Smetana & Beethoven

Nicola Marasco, direttore

  • Luogo

  • Piazza Ruggiero Settimo

  • Giorno

    ora

    Durata

    Prezzo

     

  • Giorno

    Sabato
    19 Settembre 2020

    Ore

    21,00

    Durata

    40min.

    Prezzi

    5 - €

    Calendario

  • Programma

  • Bedřich Smetana
    Litomyšl 1824 - Praga 1884

    La Moldava

    Allegro comodo non agitato (Le sorgenti della Moldava, Caccia nel bosco). Lo stesso tempo ma moderato (Nozze di contadini). Lo stesso temo (Chiaro di luna e Ridda delle ninfe). Tempo I (Le rapide di san Giovanni, La Moldava nel suo corso largo, Motivo del "Vyšehrad")

     

    "Due fonti sgorgano all'ombra della foresta boema, una calda e zampillante, l'altra fredda e tranquilla. Le loro acque scorrendo allegramente sul letto roccioso scintillano ai raggi del sole mattutino e, unendosi, formano il fiume Vltava [nome ceco della Moldava], che attraversando le valli della Boemia diventa un ampio fiume. Scorre in mezzo a folti boschi, in cui si sentono sempre più vicini gli allegri rumori della caccia e i suoni dei corni dei cacciatori, e attraversa pascoli erbosi e pianure, dove si celebra una festa di nozze con canti e danze. Di notte le ninfe del bosco e dell'acqua appaiono nelle sue onde luccicanti, in cui molte fortezze si riflettono come testimoni della gloria passata dei cavalieri e della fama guerriera svanita di epoche trascorse. Alle rapide di San Giovanni il fiume si getta ondeggiando tra le cataratte e con i suoi flutti spumeggianti si apre una strada attraverso i passaggi tra le rocce, fino all'ampio letto in cui scorre verso Praga, accolto dall'antica e onorata rocca di Vyserhad, dopo di che si allontana svanendo allo sguardo del poeta".
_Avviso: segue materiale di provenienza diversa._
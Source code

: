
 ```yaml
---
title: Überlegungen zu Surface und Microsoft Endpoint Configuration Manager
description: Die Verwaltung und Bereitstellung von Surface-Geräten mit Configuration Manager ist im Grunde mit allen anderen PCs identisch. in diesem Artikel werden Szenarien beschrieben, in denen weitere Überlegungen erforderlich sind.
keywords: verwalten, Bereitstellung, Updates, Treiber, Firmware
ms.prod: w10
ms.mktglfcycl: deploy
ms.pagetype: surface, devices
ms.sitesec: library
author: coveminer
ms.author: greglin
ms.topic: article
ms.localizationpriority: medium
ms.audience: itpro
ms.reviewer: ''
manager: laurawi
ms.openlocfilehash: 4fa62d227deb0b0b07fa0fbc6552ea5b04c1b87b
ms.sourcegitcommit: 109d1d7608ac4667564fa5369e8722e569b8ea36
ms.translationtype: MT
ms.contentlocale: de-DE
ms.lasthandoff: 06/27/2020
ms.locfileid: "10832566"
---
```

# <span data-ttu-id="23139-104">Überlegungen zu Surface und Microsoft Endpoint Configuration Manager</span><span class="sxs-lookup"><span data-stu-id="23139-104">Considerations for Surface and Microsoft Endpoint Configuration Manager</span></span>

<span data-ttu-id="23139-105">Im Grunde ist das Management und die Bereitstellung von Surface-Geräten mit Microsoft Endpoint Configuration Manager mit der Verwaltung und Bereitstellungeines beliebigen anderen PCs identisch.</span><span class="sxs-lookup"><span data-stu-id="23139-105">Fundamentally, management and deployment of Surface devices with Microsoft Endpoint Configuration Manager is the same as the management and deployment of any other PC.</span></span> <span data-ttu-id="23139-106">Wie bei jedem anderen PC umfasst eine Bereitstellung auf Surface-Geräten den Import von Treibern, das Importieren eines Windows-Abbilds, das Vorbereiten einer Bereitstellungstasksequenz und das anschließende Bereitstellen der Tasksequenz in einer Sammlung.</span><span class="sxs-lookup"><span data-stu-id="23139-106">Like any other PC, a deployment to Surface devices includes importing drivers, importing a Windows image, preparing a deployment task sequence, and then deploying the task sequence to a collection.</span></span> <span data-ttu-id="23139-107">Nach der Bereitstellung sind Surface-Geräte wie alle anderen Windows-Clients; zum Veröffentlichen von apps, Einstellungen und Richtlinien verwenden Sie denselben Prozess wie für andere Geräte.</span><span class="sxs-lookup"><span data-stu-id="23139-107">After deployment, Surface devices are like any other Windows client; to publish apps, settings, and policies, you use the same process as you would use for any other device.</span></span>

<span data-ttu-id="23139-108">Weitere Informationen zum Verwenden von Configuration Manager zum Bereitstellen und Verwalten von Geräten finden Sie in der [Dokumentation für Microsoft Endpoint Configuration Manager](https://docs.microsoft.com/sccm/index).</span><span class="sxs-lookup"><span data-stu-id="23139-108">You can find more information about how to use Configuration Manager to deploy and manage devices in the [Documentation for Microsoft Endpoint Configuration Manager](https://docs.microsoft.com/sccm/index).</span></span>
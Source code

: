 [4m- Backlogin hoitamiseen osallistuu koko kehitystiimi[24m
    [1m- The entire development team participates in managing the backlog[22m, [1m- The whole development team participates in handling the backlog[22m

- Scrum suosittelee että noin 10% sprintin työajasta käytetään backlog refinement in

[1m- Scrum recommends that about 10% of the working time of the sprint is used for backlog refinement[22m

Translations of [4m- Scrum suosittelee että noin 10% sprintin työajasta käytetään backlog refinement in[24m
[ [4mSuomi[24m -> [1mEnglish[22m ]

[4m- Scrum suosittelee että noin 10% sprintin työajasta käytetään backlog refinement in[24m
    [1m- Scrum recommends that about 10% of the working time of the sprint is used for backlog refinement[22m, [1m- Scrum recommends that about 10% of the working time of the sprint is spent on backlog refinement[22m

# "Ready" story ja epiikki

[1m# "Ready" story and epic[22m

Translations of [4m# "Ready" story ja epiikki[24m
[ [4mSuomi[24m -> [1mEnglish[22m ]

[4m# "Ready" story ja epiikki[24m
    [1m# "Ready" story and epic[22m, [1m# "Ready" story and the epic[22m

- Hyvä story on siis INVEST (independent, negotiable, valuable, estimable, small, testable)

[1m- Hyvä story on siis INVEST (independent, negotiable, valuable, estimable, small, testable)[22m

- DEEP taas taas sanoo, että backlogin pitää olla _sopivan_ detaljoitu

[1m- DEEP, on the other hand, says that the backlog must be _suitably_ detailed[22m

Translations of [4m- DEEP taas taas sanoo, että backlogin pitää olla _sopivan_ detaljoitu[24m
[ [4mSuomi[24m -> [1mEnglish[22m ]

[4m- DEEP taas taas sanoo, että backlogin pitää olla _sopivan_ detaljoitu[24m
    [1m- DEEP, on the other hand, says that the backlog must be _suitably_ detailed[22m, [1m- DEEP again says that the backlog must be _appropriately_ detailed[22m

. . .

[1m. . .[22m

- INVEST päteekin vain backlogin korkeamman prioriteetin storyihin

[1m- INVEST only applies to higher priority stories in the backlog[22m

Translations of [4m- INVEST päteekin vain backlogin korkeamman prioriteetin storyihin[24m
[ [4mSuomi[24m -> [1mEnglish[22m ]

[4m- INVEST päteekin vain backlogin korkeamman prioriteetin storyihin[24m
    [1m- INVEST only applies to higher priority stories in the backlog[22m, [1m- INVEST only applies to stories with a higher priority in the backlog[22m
    È questo il sintetico programma della Moldova, il primo dei sei poemi sinfonici composti da Bedřich Smetana tra il 1874 al 1879 e che egli riunì in un'unica raccolta dal significativo titolo Ma Vlast (La mia patria) e che costituiscono la massima espressione del suo nazionalismo musicale. In realtà, di questo poema sinfonico che egli compose in appena tre settimane tra il mese di novembre e il dicembre del 1874, i primi abbozzi risalgono ad una gita del 1867 nel punto in cui i due fiumi Vydra e Otava si uniscono per dare vita alla Moldova, il fiume che attraversa tutta la Boemia per gettarsi nell'Elba e ad un'altra escursione alle rapide di San Giovanni in occasione della quale annotò: «Ho navigato in una barca sulle onde immense e sull'acqua profonda; la vista sul paesaggio delle due rive era magnifica e grandiosa».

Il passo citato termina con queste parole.